*** Opening Record extracts ***

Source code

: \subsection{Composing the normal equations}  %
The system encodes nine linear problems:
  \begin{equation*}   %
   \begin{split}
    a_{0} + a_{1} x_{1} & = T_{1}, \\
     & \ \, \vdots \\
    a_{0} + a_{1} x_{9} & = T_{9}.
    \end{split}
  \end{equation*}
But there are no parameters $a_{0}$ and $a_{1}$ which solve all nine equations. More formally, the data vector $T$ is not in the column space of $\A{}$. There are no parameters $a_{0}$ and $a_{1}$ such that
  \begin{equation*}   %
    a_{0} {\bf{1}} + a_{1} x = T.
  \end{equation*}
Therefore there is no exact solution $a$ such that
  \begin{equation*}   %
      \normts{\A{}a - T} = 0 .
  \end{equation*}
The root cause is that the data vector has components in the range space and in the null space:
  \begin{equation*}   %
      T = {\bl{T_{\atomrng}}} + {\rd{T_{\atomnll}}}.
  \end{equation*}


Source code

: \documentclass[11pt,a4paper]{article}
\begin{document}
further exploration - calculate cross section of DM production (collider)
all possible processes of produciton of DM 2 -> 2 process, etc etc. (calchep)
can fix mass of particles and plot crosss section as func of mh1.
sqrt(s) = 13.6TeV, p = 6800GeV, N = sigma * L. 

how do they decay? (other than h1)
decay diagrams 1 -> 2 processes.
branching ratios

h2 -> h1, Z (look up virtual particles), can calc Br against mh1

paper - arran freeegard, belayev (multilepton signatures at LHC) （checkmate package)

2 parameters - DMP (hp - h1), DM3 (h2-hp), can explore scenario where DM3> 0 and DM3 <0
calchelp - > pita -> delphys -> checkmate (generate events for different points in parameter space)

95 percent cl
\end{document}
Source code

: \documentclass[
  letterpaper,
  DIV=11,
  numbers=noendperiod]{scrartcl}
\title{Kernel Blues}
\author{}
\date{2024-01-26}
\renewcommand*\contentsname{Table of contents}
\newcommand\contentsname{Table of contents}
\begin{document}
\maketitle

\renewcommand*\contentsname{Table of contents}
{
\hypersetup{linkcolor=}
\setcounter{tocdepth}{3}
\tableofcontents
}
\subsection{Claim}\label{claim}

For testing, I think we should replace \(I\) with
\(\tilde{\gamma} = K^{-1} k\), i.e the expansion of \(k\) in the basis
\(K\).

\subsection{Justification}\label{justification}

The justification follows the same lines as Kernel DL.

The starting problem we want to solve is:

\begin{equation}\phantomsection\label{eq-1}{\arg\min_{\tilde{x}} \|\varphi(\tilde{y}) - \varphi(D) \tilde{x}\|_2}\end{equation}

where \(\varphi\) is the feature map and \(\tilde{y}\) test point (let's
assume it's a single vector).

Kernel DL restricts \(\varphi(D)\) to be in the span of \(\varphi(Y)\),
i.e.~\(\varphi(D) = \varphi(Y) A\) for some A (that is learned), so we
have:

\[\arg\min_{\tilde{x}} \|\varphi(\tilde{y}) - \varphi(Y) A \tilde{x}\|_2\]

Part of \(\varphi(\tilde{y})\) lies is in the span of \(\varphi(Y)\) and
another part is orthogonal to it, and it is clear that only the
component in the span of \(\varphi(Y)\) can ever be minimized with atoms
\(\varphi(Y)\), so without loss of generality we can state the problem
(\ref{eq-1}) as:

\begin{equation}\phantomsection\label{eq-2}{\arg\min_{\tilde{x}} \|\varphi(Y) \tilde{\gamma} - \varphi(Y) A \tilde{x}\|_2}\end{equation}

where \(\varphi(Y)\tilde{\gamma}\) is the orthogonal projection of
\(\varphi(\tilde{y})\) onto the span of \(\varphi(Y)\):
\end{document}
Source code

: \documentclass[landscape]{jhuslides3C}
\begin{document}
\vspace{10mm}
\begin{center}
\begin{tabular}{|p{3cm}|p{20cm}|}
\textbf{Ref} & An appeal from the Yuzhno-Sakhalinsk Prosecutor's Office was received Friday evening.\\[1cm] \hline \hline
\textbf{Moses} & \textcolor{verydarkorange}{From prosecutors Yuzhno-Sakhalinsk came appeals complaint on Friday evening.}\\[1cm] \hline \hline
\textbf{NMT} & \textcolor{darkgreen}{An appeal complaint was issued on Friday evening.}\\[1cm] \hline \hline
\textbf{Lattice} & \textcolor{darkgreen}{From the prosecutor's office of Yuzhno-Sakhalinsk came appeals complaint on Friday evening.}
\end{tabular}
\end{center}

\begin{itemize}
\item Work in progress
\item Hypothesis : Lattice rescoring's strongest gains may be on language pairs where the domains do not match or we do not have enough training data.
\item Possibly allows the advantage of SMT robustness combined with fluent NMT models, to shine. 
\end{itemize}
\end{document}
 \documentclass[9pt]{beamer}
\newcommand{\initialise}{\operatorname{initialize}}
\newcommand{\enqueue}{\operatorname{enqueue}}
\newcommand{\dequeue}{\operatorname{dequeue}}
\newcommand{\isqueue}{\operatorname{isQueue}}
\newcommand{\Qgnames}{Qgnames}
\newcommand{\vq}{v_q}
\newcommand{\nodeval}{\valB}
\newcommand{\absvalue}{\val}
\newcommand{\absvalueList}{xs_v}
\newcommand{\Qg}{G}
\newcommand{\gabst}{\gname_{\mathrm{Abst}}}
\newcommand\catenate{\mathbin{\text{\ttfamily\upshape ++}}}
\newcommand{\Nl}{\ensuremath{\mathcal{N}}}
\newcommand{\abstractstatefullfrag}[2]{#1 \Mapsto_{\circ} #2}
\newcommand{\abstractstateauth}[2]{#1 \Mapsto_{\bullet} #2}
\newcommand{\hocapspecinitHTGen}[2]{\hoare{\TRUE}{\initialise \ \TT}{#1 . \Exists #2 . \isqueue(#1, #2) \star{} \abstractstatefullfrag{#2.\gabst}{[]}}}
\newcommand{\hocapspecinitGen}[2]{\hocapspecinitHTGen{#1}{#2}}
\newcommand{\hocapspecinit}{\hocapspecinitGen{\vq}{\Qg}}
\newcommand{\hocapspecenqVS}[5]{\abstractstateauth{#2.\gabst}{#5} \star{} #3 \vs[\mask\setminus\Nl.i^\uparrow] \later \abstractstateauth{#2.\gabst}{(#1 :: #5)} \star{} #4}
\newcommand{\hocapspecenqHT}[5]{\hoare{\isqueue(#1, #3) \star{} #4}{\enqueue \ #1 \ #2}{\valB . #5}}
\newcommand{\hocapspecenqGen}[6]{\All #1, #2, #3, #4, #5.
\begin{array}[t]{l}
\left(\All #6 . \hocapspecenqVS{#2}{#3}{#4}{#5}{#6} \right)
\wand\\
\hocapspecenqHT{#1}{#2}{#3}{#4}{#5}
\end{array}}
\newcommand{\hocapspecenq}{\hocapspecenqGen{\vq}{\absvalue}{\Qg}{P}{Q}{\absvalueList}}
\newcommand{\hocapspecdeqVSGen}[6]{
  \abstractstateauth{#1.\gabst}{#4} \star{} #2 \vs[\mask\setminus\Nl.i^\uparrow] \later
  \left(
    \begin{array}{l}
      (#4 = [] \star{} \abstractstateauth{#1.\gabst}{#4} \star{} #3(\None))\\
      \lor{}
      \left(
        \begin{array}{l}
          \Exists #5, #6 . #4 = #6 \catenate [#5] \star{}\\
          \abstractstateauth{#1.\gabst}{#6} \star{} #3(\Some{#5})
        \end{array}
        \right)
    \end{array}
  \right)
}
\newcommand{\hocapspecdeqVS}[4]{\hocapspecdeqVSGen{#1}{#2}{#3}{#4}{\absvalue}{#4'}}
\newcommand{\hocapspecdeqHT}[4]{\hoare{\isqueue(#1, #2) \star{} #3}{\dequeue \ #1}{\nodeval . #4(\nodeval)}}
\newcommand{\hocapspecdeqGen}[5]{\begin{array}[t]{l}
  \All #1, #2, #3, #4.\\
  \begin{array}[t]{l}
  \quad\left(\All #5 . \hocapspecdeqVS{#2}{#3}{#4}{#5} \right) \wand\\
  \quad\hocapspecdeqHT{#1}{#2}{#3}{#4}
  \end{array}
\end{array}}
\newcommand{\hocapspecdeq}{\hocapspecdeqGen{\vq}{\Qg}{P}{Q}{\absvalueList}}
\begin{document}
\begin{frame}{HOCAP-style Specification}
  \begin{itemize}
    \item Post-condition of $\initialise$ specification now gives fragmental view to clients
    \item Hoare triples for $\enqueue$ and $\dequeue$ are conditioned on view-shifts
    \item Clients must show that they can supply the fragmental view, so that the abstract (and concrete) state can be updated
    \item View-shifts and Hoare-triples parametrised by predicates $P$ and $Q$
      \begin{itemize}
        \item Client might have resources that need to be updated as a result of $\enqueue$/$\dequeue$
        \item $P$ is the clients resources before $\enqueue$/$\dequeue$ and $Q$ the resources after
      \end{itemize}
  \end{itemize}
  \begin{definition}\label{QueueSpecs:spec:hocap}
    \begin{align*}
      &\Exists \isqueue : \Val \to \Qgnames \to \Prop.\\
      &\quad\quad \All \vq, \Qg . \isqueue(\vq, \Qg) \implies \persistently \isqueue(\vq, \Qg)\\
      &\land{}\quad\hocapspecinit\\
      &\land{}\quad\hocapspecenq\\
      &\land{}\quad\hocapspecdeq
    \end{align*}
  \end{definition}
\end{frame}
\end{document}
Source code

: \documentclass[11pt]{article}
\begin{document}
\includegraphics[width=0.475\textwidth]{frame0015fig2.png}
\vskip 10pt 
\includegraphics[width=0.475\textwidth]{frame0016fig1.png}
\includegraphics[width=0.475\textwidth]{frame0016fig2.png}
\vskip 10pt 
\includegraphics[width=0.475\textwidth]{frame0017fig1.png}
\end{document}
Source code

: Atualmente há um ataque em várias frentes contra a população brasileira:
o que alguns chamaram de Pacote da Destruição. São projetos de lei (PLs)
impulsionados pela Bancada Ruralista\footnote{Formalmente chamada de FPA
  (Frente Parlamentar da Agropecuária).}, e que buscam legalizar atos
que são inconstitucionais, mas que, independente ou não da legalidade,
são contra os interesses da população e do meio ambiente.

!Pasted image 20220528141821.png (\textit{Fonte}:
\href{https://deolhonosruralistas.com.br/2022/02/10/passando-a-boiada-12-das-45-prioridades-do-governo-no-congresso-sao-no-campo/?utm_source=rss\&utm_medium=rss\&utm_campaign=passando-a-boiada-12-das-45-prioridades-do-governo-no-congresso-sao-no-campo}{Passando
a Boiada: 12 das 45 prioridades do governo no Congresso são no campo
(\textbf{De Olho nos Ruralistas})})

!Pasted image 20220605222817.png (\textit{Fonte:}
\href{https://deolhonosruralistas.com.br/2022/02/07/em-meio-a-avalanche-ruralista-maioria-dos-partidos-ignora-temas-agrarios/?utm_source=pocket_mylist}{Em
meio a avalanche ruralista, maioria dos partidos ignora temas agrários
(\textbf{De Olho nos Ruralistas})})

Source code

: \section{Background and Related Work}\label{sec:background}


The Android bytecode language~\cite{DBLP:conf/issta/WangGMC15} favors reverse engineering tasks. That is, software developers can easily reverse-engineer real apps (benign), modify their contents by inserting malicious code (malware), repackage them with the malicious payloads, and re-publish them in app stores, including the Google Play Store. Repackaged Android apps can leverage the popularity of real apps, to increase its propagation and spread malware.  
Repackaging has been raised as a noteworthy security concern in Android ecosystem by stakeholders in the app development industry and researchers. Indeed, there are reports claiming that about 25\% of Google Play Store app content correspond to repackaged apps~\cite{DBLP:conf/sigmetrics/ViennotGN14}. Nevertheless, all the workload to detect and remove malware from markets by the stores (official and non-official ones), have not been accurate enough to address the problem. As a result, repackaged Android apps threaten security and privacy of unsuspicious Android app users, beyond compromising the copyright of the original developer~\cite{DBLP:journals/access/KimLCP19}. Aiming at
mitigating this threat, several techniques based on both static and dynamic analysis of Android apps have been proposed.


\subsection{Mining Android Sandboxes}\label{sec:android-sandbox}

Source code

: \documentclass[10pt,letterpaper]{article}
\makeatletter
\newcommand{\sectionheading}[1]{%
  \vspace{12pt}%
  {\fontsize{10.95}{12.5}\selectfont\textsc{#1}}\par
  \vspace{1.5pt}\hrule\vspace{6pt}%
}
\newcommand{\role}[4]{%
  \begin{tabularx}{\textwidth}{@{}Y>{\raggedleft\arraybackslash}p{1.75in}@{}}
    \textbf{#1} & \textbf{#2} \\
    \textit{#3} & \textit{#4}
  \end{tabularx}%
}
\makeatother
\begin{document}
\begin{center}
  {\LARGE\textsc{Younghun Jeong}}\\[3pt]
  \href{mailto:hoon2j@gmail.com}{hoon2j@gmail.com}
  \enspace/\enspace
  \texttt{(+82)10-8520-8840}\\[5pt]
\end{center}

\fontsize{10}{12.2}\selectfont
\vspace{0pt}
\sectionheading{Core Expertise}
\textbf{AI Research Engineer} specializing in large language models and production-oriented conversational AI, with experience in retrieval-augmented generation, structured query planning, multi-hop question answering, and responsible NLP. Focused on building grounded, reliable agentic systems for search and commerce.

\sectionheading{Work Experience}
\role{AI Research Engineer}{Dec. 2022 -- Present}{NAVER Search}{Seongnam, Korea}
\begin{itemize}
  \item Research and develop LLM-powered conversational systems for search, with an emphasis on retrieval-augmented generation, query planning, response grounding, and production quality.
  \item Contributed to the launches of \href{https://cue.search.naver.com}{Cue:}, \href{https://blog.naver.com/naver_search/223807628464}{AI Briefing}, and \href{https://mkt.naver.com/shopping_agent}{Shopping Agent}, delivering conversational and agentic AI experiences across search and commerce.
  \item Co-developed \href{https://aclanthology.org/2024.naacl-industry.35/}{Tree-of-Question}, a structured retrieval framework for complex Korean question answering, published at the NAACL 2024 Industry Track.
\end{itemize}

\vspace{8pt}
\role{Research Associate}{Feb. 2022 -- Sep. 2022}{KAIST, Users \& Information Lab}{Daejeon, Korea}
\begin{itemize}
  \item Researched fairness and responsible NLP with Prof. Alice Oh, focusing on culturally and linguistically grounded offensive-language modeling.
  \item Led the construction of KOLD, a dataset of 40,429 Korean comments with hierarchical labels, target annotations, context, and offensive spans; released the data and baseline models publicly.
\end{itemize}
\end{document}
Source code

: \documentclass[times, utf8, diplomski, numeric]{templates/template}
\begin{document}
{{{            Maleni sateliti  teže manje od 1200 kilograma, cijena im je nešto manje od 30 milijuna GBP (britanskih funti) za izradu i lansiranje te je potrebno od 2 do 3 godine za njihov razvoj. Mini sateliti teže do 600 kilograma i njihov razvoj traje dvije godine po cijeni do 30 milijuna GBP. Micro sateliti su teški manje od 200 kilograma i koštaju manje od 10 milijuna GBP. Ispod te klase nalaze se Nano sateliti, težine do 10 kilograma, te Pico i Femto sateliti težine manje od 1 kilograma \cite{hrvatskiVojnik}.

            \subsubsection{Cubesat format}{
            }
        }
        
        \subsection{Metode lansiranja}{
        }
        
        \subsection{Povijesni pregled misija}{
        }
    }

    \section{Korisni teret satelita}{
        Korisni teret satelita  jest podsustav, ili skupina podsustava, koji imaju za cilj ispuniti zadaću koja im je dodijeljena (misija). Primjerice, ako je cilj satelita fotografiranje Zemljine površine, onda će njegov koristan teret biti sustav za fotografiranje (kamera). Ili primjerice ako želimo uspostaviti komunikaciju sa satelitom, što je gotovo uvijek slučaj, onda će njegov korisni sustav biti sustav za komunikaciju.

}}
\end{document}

*** Closing Record extracts ***

Among the lines above, find the one with "Atualmente há um" and the one with "impulsionados pela Bancada". Quote both and everything between them, exactly.

: Atualmente há um ataque em várias frentes contra a população brasileira:
o que alguns chamaram de Pacote da Destruição. São projetos de lei (PLs)
impulsionados pela Bancada Ruralista\footnote{Formalmente chamada de FPA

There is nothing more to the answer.